How one-sided? So far the arena owners have made nearly $120 million in profit over the years. The county, which has spent $90 million subsidizing the arena, has pulled in one profit payment, in the very first year, of $300,000. Nothing since. 

On Tuesday Panthers President Michael Yormark was back at county hall promising big profits for taxpayers in the future -- so long as the county give his company a $7.7 million loan. The problem, according to Broward County Auditor Evan Lukic, is that Yormark's proposal is going to make it harder for the county to see any profits. It creates an arena fund that taxpayers must finance out of any "profits" it might see.

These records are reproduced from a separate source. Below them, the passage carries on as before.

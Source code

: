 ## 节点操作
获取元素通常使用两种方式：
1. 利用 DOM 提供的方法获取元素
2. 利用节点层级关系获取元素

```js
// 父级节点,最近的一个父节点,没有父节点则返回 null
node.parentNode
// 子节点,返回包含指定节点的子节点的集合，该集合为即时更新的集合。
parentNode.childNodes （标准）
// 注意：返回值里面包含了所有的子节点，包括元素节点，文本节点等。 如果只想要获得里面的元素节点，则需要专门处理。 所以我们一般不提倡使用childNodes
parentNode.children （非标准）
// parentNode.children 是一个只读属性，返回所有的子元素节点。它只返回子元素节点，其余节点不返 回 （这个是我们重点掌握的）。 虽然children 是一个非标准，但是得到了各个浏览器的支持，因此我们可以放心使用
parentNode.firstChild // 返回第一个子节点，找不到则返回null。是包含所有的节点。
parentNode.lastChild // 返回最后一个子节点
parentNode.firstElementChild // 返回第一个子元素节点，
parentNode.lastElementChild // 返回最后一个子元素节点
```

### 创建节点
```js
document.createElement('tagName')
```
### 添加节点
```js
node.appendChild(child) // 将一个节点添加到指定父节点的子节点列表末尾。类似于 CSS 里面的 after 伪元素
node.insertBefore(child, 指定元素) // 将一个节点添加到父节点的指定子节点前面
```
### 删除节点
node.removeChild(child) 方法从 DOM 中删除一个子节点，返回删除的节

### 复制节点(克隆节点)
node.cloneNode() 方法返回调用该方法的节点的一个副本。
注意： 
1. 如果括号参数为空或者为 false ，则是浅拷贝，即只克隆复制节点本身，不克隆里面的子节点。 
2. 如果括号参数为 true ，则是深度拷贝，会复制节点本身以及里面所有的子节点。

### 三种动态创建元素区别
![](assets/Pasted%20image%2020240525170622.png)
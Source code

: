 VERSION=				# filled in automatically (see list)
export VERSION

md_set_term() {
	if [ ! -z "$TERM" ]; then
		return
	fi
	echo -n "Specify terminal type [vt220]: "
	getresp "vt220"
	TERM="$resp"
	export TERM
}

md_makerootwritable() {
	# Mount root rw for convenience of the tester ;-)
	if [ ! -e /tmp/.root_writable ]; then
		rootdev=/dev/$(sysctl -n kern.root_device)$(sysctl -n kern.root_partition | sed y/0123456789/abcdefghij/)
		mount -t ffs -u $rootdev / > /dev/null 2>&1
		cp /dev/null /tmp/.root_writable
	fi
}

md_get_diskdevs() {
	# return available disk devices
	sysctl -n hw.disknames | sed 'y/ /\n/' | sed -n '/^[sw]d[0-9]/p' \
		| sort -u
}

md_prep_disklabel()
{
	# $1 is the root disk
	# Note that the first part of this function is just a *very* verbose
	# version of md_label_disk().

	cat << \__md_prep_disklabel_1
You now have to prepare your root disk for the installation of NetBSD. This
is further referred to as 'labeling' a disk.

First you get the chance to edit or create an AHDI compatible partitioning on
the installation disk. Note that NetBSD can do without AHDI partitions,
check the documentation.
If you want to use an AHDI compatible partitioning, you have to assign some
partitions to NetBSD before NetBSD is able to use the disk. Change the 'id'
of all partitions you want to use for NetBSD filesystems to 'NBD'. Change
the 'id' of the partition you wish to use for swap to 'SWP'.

Didn't matter. Commissioner Ilene Lieberman came in with a theatrical "compromise" at the last minute and Mayor John Rodstrom -- who was there in 1998 voting for the original deal -- pleaded for a "yes" vote, pooh-poohing the idea profits he'd once championed. Lois Wexler and Sue Gunzburger voted against and Stacy Ritter abstained because her husband, Russell Klenet, is a paid lobbyist for a company owned by the Panthers. 

After the meeting I tried to question Yormark, who scurried away. I followed him. That's when Matt Sacco, vice president in charge of public affairs, tried to stop me. You have to watch the video closely to see where I am (the microphone gives away my location) and then watch as Sacco actually lowers his shoulder and moves quickly into me. What you can't see on camera is that his move basically pinned me against the wall. Then of course you can see what happens next. Some of Yormark's evasive actions look like dance moves.

Listen, when it comes to tens of millions of public dollars, I'm not going to be bullied into a corner. I'm going to get in my questions. It's what I do.